To showcase the benefits of nvcomp, here’s a simple all-gather micro-benchmark. The all-gather pattern (Figure 1) is a common pattern in applications that require duplicating data across many devices or GPUs. Imagine loading a large dataset into K GPUs’ memories, from CPU memory (K=3 in Figure 1). The naive way would be to copy the whole dataset K times over PCIe, so that every GPU has a copy.

A better approach is to split the dataset into K pieces (orange, green, and blue in Figure 1), and send one piece to each GPU, and then let them gather the remaining K-1 pieces without using the CPU. When the GPU interconnect is slow (PCIe, Ethernet, or InfiniBand), fast compression and decompression on the GPU lets you send less data over the wires and improve the performance. Figure 2 shows what the application would look like with GPU compression enabled.

For the testing platform, we selected an AWS g4dn.12xlarge instance with 4x T4s connected over PCIe. There are a couple of reasons for choosing this platform:

• GPU-to-GPU bandwidth is PCIe limited.
• We can stay within one node and don’t need to introduce APIs for multi-node communications.

Even though we’re showing an example application running on a single node, the same communication bottleneck would show up in many multi-node applications, and GPU compression can be easily applied in the same way.

Here is the baseline code for all-gather within one node:

for(int i = 0; i < gpus; ++i) {
for(int j = 0; j < gpus; ++j) {
cudaMemcpyAsync(dest_ptrs[j][i], dev_ptrs[i], chunk_bytes[i],
cudaMemcpyDeviceToDevice, streams[j][i]);
}
}
for(int i = 0; i < gpus; ++i) {
for(int j = 0; j < gpus; ++j) {
cudaStreamSynchronize(streams[i][j]);
}
}

For the dataset, we used Fannie Mae’s Single-Family Loan Performance Data, also available for download at RAPIDS Mortgage Data. It is a real dataset that represents the credit performance of Fannie Mae mortgage loans. This dataset is used to train models to perform home loan risk assessment. For more information, see RAPIDS Accelerates Data Science End-to-End.

For our tests, we picked one of the largest quarters, 2009Q2, which consists of 4.2 GB of data in raw-text format (CSV), and benchmarked compression on various columns separately. We chose a diverse set of columns with different data types and numbers of valid entries. All other columns from the dataset are similar to at least one of the selected columns.

Figure 3 shows the all-gather performance results for no-compressed (baseline), and two compression methods available currently in nvcomp, LZ4 and cascaded. The effective throughput is computed as the total uncompressed size of the data produced by the all-gather operation (the column size, B, multiplied by the number of GPUs, K, minus one) divided by the total time to perform the operation, including compression, $T_{compression}$; decompression, $T_{decompression}$; and any required data transfer, $T_{transfer}$.

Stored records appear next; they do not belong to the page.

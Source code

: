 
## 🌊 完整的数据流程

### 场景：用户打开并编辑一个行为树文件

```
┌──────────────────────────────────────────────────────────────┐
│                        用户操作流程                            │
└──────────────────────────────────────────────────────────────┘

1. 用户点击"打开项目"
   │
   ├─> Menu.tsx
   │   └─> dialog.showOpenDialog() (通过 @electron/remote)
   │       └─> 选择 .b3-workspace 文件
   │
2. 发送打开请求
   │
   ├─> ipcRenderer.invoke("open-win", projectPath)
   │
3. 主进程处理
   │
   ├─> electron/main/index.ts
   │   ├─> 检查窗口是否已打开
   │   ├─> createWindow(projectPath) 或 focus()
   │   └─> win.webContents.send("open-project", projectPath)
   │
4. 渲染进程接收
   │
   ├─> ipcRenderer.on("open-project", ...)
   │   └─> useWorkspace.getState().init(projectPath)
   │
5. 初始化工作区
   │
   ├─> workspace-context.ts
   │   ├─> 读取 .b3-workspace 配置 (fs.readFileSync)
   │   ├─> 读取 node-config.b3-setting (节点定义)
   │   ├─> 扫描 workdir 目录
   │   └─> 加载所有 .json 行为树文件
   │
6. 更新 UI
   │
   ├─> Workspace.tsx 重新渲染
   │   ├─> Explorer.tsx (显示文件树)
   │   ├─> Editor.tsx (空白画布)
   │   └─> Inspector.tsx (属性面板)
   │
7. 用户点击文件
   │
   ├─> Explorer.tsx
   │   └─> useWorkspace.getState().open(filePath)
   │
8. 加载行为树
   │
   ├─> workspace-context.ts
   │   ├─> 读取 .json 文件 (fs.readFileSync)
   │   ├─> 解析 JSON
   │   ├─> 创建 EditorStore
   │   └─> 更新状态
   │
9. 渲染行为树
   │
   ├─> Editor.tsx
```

$\mathrm{Effective Throughput} =\dfrac{B*(K-1)}{T_{compression} + T_{transfer} + T_{decompression}}$

There are three types of columns: integer, float, and string. The cascaded scheme supports integer input only, so 32-bit floating-point numbers and string-byte streams were interpreted as 32-bit integers in this case. Here, we used one run-length encoding (RLE) stage, one delta stage, and bit-packing for the cascaded method. Later in this post, we explain the algorithm and all the stages in detail.

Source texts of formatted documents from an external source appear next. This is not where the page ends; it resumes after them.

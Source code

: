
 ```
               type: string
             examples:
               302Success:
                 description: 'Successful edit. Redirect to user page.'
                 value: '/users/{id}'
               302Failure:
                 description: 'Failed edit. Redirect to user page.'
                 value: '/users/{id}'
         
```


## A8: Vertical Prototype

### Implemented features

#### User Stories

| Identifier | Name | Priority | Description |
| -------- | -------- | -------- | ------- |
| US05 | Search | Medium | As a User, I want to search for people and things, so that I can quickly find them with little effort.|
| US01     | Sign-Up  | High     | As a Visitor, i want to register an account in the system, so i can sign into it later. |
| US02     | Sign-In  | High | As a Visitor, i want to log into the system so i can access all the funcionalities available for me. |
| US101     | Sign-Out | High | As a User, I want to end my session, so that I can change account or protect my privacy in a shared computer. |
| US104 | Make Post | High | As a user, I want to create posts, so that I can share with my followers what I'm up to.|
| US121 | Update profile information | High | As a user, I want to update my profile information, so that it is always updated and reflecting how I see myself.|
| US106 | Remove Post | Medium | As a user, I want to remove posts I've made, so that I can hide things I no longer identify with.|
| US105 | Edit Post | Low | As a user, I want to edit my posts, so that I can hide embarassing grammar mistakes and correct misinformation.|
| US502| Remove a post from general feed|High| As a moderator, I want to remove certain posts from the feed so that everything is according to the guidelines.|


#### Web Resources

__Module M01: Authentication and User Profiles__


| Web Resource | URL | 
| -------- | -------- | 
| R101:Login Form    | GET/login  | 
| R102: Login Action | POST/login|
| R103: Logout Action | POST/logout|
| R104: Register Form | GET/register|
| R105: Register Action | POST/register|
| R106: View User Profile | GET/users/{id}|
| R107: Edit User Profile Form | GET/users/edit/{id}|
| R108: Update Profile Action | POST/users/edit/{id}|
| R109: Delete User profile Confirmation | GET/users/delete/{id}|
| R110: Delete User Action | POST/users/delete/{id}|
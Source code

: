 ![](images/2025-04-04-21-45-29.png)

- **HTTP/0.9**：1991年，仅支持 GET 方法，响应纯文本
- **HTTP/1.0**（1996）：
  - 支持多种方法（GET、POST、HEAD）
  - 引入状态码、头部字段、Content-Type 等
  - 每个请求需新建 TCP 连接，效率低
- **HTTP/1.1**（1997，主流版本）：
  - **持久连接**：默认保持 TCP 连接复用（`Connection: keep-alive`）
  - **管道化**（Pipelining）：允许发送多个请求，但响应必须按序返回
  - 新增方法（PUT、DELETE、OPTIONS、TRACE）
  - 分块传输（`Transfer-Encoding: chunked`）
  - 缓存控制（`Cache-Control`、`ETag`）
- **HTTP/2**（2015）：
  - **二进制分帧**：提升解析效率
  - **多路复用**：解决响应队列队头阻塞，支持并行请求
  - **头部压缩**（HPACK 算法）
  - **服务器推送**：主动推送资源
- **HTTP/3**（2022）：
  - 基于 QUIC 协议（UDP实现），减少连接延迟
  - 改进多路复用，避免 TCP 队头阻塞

You can see that by using nvcomp, you can achieve up to 150 GB/s all-gather throughput on column 0, which translates into a 12x end-to-end speed-up compared to the baseline no-compression case bottlenecked by PCIe rates. Cascaded compression demonstrates the best result on columns 0, 3, 9, 12, and 30, achieving >75 GB/s throughput, while LZ4 outperforms cascaded on one of the string columns (2) reaching more than 60 GB/s.

Cascaded compression performs best on integer columns or columns with repeated values due to RLE and delta working on sequences up to 8 bytes long. Columns with longer strings, such as column 2, may have repeated sequences that cannot be effectively compressed by RLE. However, LZ4 considers a large window of previous entries and can compress these repeated sequences. Some floating-point columns (4, 5, 6, 7) with few repeats don’t compress well with either scheme, as current nvcomp compression schemes do not consider the special floating-point structure. As a result, on these columns, you see a slowdown from using compression due to the additional time it takes to run compression and decompression in addition to the transfer.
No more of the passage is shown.